These six steps can help ease process automation and digitization to the workplace.
Change can be so hard,” is a phrase we heard repeatedly as we studied how digital workflows impacted employees in two very different organizations: a state government agency in the U.S. and a health system in Australasia.
In both organizations, ServiceNow were told certain employees resisted change. Employees were scared to learn new technology or feared failing. Others were stressed by the disruption to their routines. Some put obstacles in the way of changemakers. A small number even left their jobs.
Through interviews with front-line workers and senior leaders, we’ve identified lessons that can help executives address these challenges and empower employees to create more value for the organization and themselves.
1. Develop a culture of change:
Both organizations are seeking to establish a culture where people come to work expecting to learn and adapt, not just master repetitive tasks.

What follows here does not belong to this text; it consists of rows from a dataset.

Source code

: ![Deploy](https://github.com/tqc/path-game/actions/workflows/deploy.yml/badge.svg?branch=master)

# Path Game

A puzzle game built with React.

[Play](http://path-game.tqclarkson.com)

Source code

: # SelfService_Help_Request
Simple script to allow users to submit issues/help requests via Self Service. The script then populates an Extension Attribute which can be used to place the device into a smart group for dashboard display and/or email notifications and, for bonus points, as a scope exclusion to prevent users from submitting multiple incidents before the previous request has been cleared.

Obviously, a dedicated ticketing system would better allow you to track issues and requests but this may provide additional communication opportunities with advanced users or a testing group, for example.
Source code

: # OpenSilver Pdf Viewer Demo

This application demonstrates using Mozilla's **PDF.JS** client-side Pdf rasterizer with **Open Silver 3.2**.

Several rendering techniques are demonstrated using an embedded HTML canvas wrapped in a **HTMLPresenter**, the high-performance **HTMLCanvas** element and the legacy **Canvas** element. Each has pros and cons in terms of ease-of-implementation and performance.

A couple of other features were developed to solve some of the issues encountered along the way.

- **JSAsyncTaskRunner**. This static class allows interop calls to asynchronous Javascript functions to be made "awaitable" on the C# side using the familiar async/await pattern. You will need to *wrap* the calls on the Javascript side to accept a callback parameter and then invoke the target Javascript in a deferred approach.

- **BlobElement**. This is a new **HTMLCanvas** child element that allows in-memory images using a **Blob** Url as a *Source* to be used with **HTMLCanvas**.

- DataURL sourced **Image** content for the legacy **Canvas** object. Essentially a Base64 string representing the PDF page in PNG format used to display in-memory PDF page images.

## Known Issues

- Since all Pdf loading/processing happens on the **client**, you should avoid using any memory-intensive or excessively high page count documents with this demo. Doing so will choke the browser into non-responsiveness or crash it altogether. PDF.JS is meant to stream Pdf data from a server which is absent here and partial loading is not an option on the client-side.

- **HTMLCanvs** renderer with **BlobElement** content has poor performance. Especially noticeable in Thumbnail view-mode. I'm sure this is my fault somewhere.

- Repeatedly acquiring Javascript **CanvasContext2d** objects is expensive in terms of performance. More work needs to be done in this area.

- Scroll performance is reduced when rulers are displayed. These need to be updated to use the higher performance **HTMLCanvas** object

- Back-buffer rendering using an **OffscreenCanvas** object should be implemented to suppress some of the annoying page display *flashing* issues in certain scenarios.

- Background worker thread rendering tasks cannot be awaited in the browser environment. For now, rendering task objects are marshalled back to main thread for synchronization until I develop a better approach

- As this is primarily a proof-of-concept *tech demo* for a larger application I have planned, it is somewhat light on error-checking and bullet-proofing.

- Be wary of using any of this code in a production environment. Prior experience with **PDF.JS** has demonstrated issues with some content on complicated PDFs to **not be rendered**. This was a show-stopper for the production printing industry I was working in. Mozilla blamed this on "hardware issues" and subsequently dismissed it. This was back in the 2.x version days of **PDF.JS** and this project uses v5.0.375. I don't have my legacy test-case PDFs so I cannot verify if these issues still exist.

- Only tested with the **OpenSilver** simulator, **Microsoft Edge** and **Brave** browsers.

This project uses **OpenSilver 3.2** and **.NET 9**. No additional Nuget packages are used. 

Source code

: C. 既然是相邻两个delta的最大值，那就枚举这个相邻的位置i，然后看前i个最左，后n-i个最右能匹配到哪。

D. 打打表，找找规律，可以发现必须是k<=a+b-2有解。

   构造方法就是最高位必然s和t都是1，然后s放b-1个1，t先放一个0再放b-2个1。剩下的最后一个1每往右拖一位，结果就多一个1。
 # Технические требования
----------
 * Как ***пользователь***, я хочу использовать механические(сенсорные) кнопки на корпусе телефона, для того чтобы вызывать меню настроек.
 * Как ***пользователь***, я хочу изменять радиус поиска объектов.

2. Collaborate across all levels of your organization:
In both organizations, service delivery staff appreciated being listened to by leaders and technology professionals during periods of change.
3. Clarify expectations:
In the U.S. state agency, leaders told us the new customer service management system tracked the time it took workers to complete a task for customers. As a result, some employees feared they were being monitored for speed. Leaders had to explain that they weren’t trying to spy on employees. Instead, managers were examining customer service processes in order to measure and manage the agency’s overall performance.
4. Show benefits:
Digital workflows—such as customer service management, patient scheduling, task scheduling, and recruitment tracking—all bring benefits for workers. Employees are able to work more efficiently and effectively. Workloads become more manageable and stress is often reduced.
5. Focus on mission:
Our research participants emphasized that workflow automation had strengthened their organization’s core mission.
Both organizations are actively rolling out digital literacy training for employees.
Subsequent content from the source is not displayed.